How to complete this task:
Only the lines that include "lstlisting" should be copied from the data below.

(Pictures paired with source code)
..............................
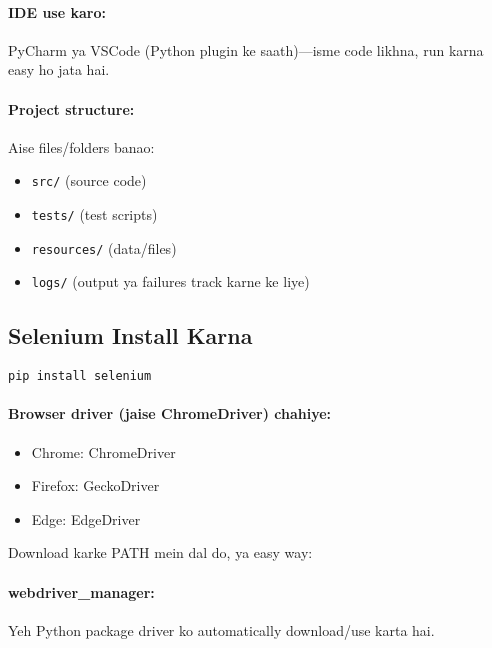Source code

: \documentclass[a4paper,12pt]{article}
\begin{document}
\paragraph{IDE use karo:}
PyCharm ya VSCode (Python plugin ke saath)—isme code likhna, run karna easy ho jata hai.

\paragraph{Project structure:}
Aise files/folders banao:
\begin{itemize}[leftmargin=*]
  \item \texttt{src/} (source code)
  \item \texttt{tests/} (test scripts)
  \item \texttt{resources/} (data/files)
  \item \texttt{logs/} (output ya failures track karne ke liye)
\end{itemize}

\subsection{Selenium Install Karna}

\begin{tcolorbox}[colback=codebg, colframe=black!20, boxrule=0.5pt, sharp corners, title={Install Selenium}]
\begin{lstlisting}[language=BashShell]
pip install selenium
\end{lstlisting}
\end{tcolorbox}

\paragraph{Browser driver (jaise ChromeDriver) chahiye:}

\begin{itemize}[leftmargin=*]
  \item Chrome: ChromeDriver
  \item Firefox: GeckoDriver
  \item Edge: EdgeDriver
\end{itemize}

Download karke PATH mein dal do, ya easy way:

\paragraph{webdriver\_manager:} Yeh Python package driver ko automatically download/use karta hai.
\end{document}
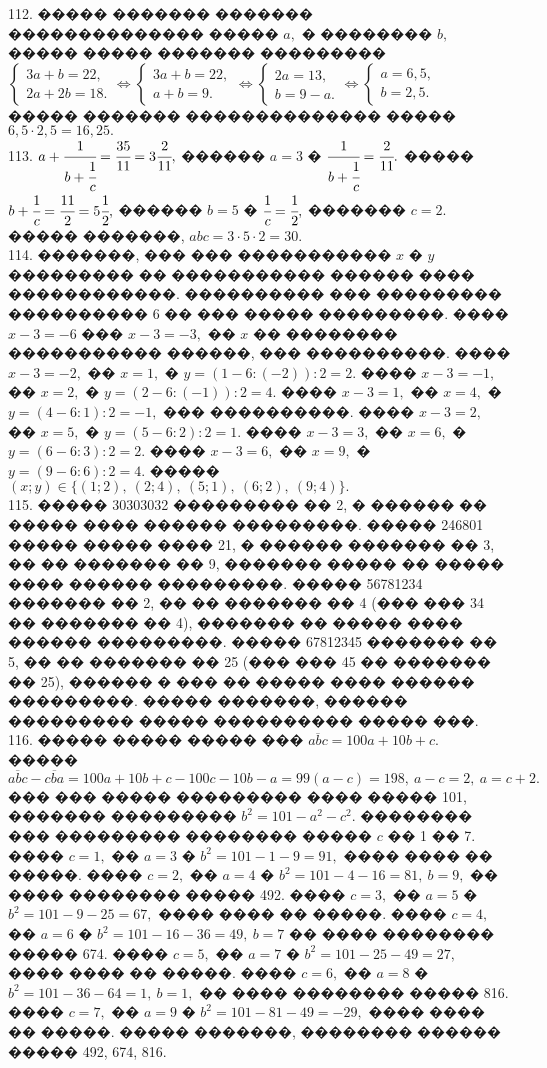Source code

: \documentclass[12pt]{article}
\begin{document}
112. ����� ������� ������� �������������� ����� $a,$ � �������� $b,$ ����� ����� ������� ��������� $\begin{cases} 3a+b=22,\\ 2a+2b=18.\end{cases}\Leftrightarrow
\begin{cases} 3a+b=22,\\ a+b=9.\end{cases}\Leftrightarrow
\begin{cases} 2a=13,\\ b=9-a.\end{cases}\Leftrightarrow
\begin{cases} a=6,5,\\ b=2,5.\end{cases}$ ����� ������� �������������� ����� $6,5\cdot2,5=16,25.$\\
113. $a+\cfrac{1}{b+\cfrac{1}{c}}=\cfrac{35}{11}=3\cfrac{2}{11},$ ������ $a=3$ � $\cfrac{1}{b+\cfrac{1}{c}}=\cfrac{2}{11}.$ ����� $b+\cfrac{1}{c}=\cfrac{11}{2}=5\cfrac{1}{2},$ ������ $b=5$ � $\cfrac{1}{c}=\cfrac{1}{2},$ ������� $c=2.$ ����� �������, $abc=3\cdot5\cdot2=30.$\\
114. �������, ��� ��� ����������� $x$ � $y$ ��������� �� ����������� ������ ���� ������������. ���������� ��� ��������� ���������� 6 �� ��� ����� ���������. ���� $x-3=-6$ ��� $x-3=-3,$ �� $x$ �� �������� ����������� ������, ��� ����������. ���� $x-3=-2,$ �� $x=1,$ � $y=(1-6:(-2)):2=2.$ ���� $x-3=-1,$ �� $x=2,$ � $y=(2-6:(-1)):2=4.$ ���� $x-3=1,$ �� $x=4,$ � $y=(4-6:1):2=-1,$ ��� ����������. ���� $x-3=2,$ �� $x=5,$ � $y=(5-6:2):2=1.$ ���� $x-3=3,$ �� $x=6,$ � $y=(6-6:3):2=2.$ ���� $x-3=6,$ �� $x=9,$ � $y=(9-6:6):2=4.$ ����� $(x;y)\in\{(1;2),\ (2;4),\ (5;1),\ (6;2),\ (9;4)\}.$\\
115. ����� 30303032 ��������� �� 2, � ������ �� ����� ���� ������ ���������. ����� 246801 ����� ����� ���� 21, � ������ ������� �� 3, �� �� ������� �� 9, ������� ����� �� ����� ���� ������ ���������. ����� 56781234 ������� �� 2, �� �� ������� �� 4 (��� ��� 34 �� ������� �� 4), ������� �� ����� ���� ������ ���������. ����� 67812345 ������� �� 5, �� �� ������� �� 25 (��� ��� 45 �� ������� �� 25), ������ � ��� �� ����� ���� ������ ���������. ����� �������, ������ ��������� ����� ���������� ����� ���.\\
116. ����� ����� ����� ��� $\overline{abc}=100a+10b+c.$ ����� $\overline{abc}-\overline{cba}=100a+10b+c-100c-10b-a=99(a-c)=198,\ a-c=2,\ a=c+2.$ ��� ��� ����� ��������� ���� ����� 101, ������� ��������� $b^2=101-a^2-c^2.$ �������� ��� ��������� �������� ����� $c$ �� 1 �� 7. ���� $c=1,$ �� $a=3$ � $b^2=101-1-9=91,$ ���� ���� �� �����. ���� $c=2,$ �� $a=4$ � $b^2=101-4-16=81,\ b=9,$ �� ���� �������� ����� 492. ���� $c=3,$ �� $a=5$ � $b^2=101-9-25=67,$ ���� ���� �� �����. ���� $c=4,$ �� $a=6$ � $b^2=101-16-36=49,\ b=7$ �� ���� �������� ����� 674. ���� $c=5,$ �� $a=7$ � $b^2=101-25-49=27,$ ���� ���� �� �����. ���� $c=6,$ �� $a=8$ � $b^2=101-36-64=1,\ b=1,$ �� ���� �������� ����� 816. ���� $c=7,$ �� $a=9$ � $b^2=101-81-49=-29,$ ���� ���� �� �����. ����� �������, �������� ������ ����� 492, 674, 816.\\
\end{document}
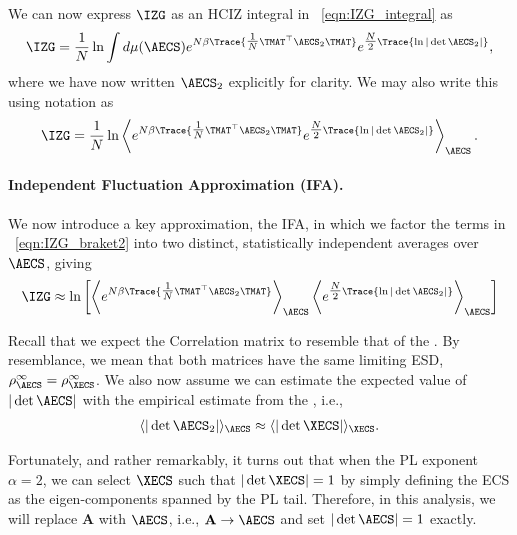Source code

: We can now express $\IZG$ as an HCIZ integral in \EQN~\ref{eqn:IZG_integral} as
\begin{align}
  \label{eqn:IZG_integral2}
  \IZG = \frac{1}{N}
  \ln \int d\mu(\AECS) e^{N\beta \Trace{ \tfrac{1}{N}\TMAT^{\top}\AECS_{2}\TMAT } }
  e^{\tfrac{N}{2}\Trace{\ln|\det\AECS_{2}|}}  ,
\end{align}
where we have now written $\AECS_{2}$ explicitly for clarity.
We may also write this using \BraKet notation as
\begin{align}
  \label{eqn:IZG_braket2}
  \IZG = 
  \frac{1}{N} \ln\left\langle
  e^{N\beta \Trace{ \tfrac{1}{N}\TMAT^{\top}\AECS_{2}\TMAT } }
  e^{\tfrac{N}{2}\Trace{\ln|\det\AECS_{2}|}}
  \right\rangle_{\AECS}  .
\end{align}

\paragraph{Independent Fluctuation Approximation (IFA).}

We now introduce a key approximation, the IFA, 
in which we factor the terms in \EQN~\ref{eqn:IZG_braket2} into two distinct, 
statistically independent averages over $\AECS$, giving
\begin{align}
  \label{eqn:IFA}
  \IZG \approx
  \ln\left[
  \left\langle
  e^{N\beta \Trace{ \tfrac{1}{N}\TMAT^{\top}\AECS_{2}\TMAT } }
  \right\rangle_{\AECS}
  \left\langle
  e^{\tfrac{N}{2}\Trace{\ln|\det\AECS_{2}|}}
  \right\rangle_{\AECS} \right]
\end{align}

\noindent
Recall that we expect the \Student Correlation matrix to resemble that of the \Teacher.
By resemblance, we mean that both matrices have the same limiting ESD, $\rho^{\infty}_{\AECS}=\rho^{\infty}_{\XECS}$.
We also now assume we can estimate the expected value of $|\det\AECS|$ with the empirical estimate
from the \Teacher, i.e.,
\begin{align}
  \langle |\det\AECS_{2}| \rangle_{\AECS}\approx  \langle |\det\XECS| \rangle_{\XECS} .
\end{align}

Fortunately, and rather remarkably, it turns out that when the PL exponent $\alpha=2$, we can
select $\XECS$ such that $|\det\XECS|=1$ by simply defining the ECS as the eigen-components spanned by the PL tail.
Therefore, in this analysis, we will replace $\mathbf{A}$ with $\AECS$, i.e., $\mathbf{A}\rightarrow\AECS$ 
and set $|\det\AECS|=1$ exactly.

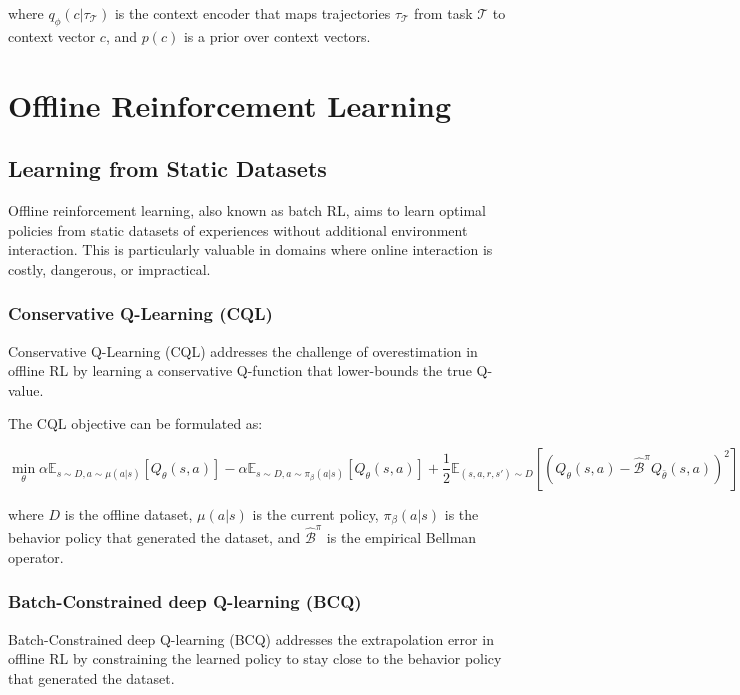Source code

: \documentclass{article}
\begin{document}
where $q_\phi(c | \tau_{\mathcal{T}})$ is the context encoder that maps trajectories $\tau_{\mathcal{T}}$ from task $\mathcal{T}$ to context vector $c$, and $p(c)$ is a prior over context vectors.

\section{Offline Reinforcement Learning}

\subsection{Learning from Static Datasets}

Offline reinforcement learning, also known as batch RL, aims to learn optimal policies from static datasets of experiences without additional environment interaction. This is particularly valuable in domains where online interaction is costly, dangerous, or impractical.

\subsubsection{Conservative Q-Learning (CQL)}

Conservative Q-Learning (CQL) addresses the challenge of overestimation in offline RL by learning a conservative Q-function that lower-bounds the true Q-value.

The CQL objective can be formulated as:

\begin{equation}
\min_{\theta} \alpha \mathbb{E}_{s \sim D, a \sim \mu(a|s)} [Q_\theta(s, a)] - \alpha \mathbb{E}_{s \sim D, a \sim \pi_\beta(a|s)} [Q_\theta(s, a)] + \frac{1}{2} \mathbb{E}_{(s,a,r,s') \sim D} [(Q_\theta(s, a) - \hat{\mathcal{B}}^\pi Q_{\bar{\theta}}(s, a))^2]
\end{equation}

where $D$ is the offline dataset, $\mu(a|s)$ is the current policy, $\pi_\beta(a|s)$ is the behavior policy that generated the dataset, and $\hat{\mathcal{B}}^\pi$ is the empirical Bellman operator.

\subsubsection{Batch-Constrained deep Q-learning (BCQ)}

Batch-Constrained deep Q-learning (BCQ) addresses the extrapolation error in offline RL by constraining the learned policy to stay close to the behavior policy that generated the dataset.
\end{document}
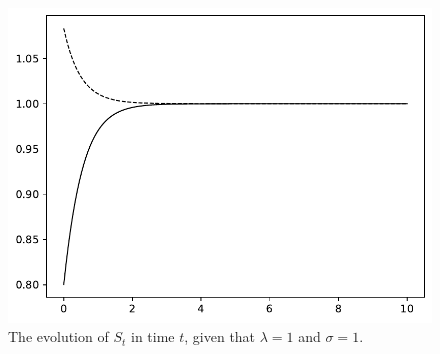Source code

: \documentclass[mnsc]{informs3}
\begin{document}
\begin{figure}[!ht]
	\centering
	\includegraphics[scale=0.6]{figure_S_evolve.pdf}
	\caption{The evolution of $S_t$ in time $t$, given that $\lambda = 1$ and $\sigma = 1$.} \label{fig-S-evol}
\end{figure}
\end{document}
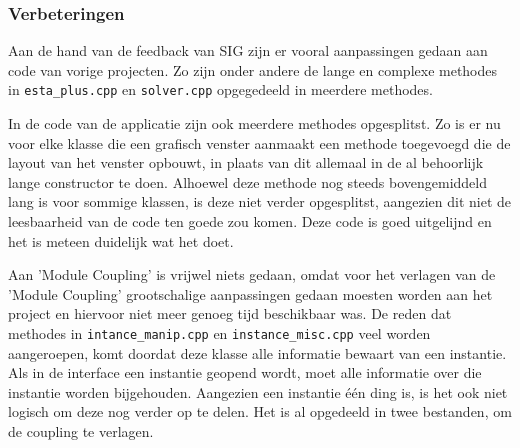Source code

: \subsubsection{Verbeteringen}
Aan de hand van de feedback van SIG zijn er vooral aanpassingen gedaan aan code van vorige projecten. Zo zijn onder andere de lange en complexe methodes in \texttt{esta\_plus.cpp} en \texttt{solver.cpp} opgegedeeld in meerdere methodes. 

In de code van de applicatie zijn ook meerdere methodes opgesplitst. Zo is er nu voor elke klasse die een grafisch venster aanmaakt een methode toegevoegd die de layout van het venster opbouwt, in plaats van dit allemaal in de al behoorlijk lange constructor te doen. Alhoewel deze methode nog steeds bovengemiddeld lang is voor sommige klassen, is deze niet verder opgesplitst, aangezien dit niet de leesbaarheid van de code ten goede zou komen. Deze code is goed uitgelijnd en het is meteen duidelijk wat het doet.

Aan 'Module Coupling' is vrijwel niets gedaan, omdat voor het verlagen van de 'Module Coupling' grootschalige aanpassingen gedaan moesten worden aan het project en hiervoor niet meer genoeg tijd beschikbaar was. De reden dat methodes in \texttt{intance\_manip.cpp} en \texttt{instance\_misc.cpp} veel worden aangeroepen, komt doordat deze klasse alle informatie bewaart van een instantie. Als in de interface een instantie geopend wordt, moet alle informatie over die instantie worden bijgehouden. Aangezien een instantie \'e\'en ding is, is het ook niet logisch om deze nog verder op te delen. Het is al opgedeeld in twee bestanden, om de coupling te verlagen.
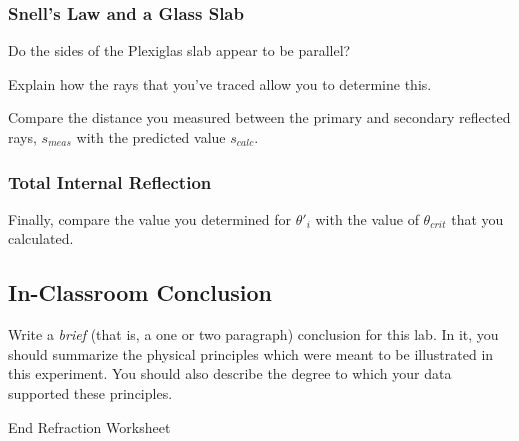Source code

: \subsubsection{Snell's Law and a Glass Slab}
\noindent
Do the sides of the Plexiglas slab appear to be parallel?
\vspace*{.3cm}

\noindent
Explain how the rays that you've traced allow you to determine this.
\vspace*{1.8cm}


\noindent 
Compare the distance you measured between the primary and secondary
reflected rays, $s_{meas}$ with the predicted value $s_{calc}.$
\vspace*{2.4cm}


\subsubsection{Total Internal Reflection}

Finally, compare the value you determined for $\theta '_i$ with the
value of $\theta _{crit}$ that you calculated.
\vspace*{1.4cm}

\clearpage
\subsection{In-Classroom Conclusion}

Write a {\it brief} (that is, a one or two paragraph) conclusion for
this lab. In it, you should summarize the physical
principles which were meant to be illustrated in this experiment. You
should also describe the degree to which your data supported these
principles.



\vfill
{\Large End Refraction Worksheet} 

\newpage

\renewcommand{\thesection}{\thechapter.\arabic{section}}
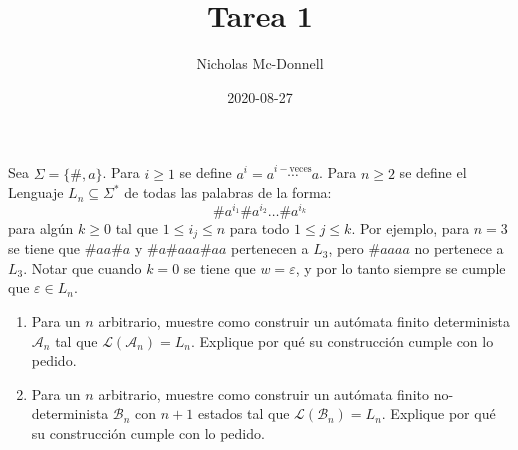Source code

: \documentclass{homework}
\title{Tarea 1}
\date{2020-08-27}
\author{Nicholas Mc-Donnell}
\begin{document}
\maketitle
\newpage
{}
\begin{p1}
    
    \begin{prob}
        Sea \(\Sigma=\{\#,a\}\). Para \(i\geq1\) se define \(a^i=a\stackrel{i-\text{veces}}{\cdots}a\). Para \(n\geq2\) se define el Lenguaje \(L_n\subseteq\Sigma^*\) de todas las palabras de la forma:
        \[\#a^{i_1}\#a^{i_2}\dots\#a^{i_k}\]
        para algún \(k\geq0\) tal que \(1\leq i_j\leq n\) para todo \(1\leq j\leq k\). Por ejemplo, para \(n=3\) se tiene que \(\#aa\#a\) y \(\#a\#aaa\#aa\) pertenecen a \(L_3\), pero \(\#aaaa\) no pertenece a \(L_3\). Notar que cuando \(k=0\) se tiene que \(w=\varepsilon\), y por lo tanto siempre se cumple que \(\varepsilon\in L_n\).
        \begin{enumerate}
            \item Para un \(n\) arbitrario, muestre como construir un autómata finito determinista \(\mathcal{A}_n\) tal que \(\mathcal{L}(\mathcal{A}_n)=L_n\). Explique por qué su construcción cumple con lo pedido.
            \item Para un \(n\) arbitrario, muestre como construir un autómata finito no-determinista \(\mathcal{B}_n\) con \(n+1\) estados tal que \(\mathcal{L}(\mathcal{B}_n)=L_n\). Explique por qué su construcción cumple con lo pedido.
        \end{enumerate}\
    \end{prob}
    

\end{p1}
\end{document}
..............................
Answer box:
\begin{lstlisting}[language=BashShell]
\end{lstlisting}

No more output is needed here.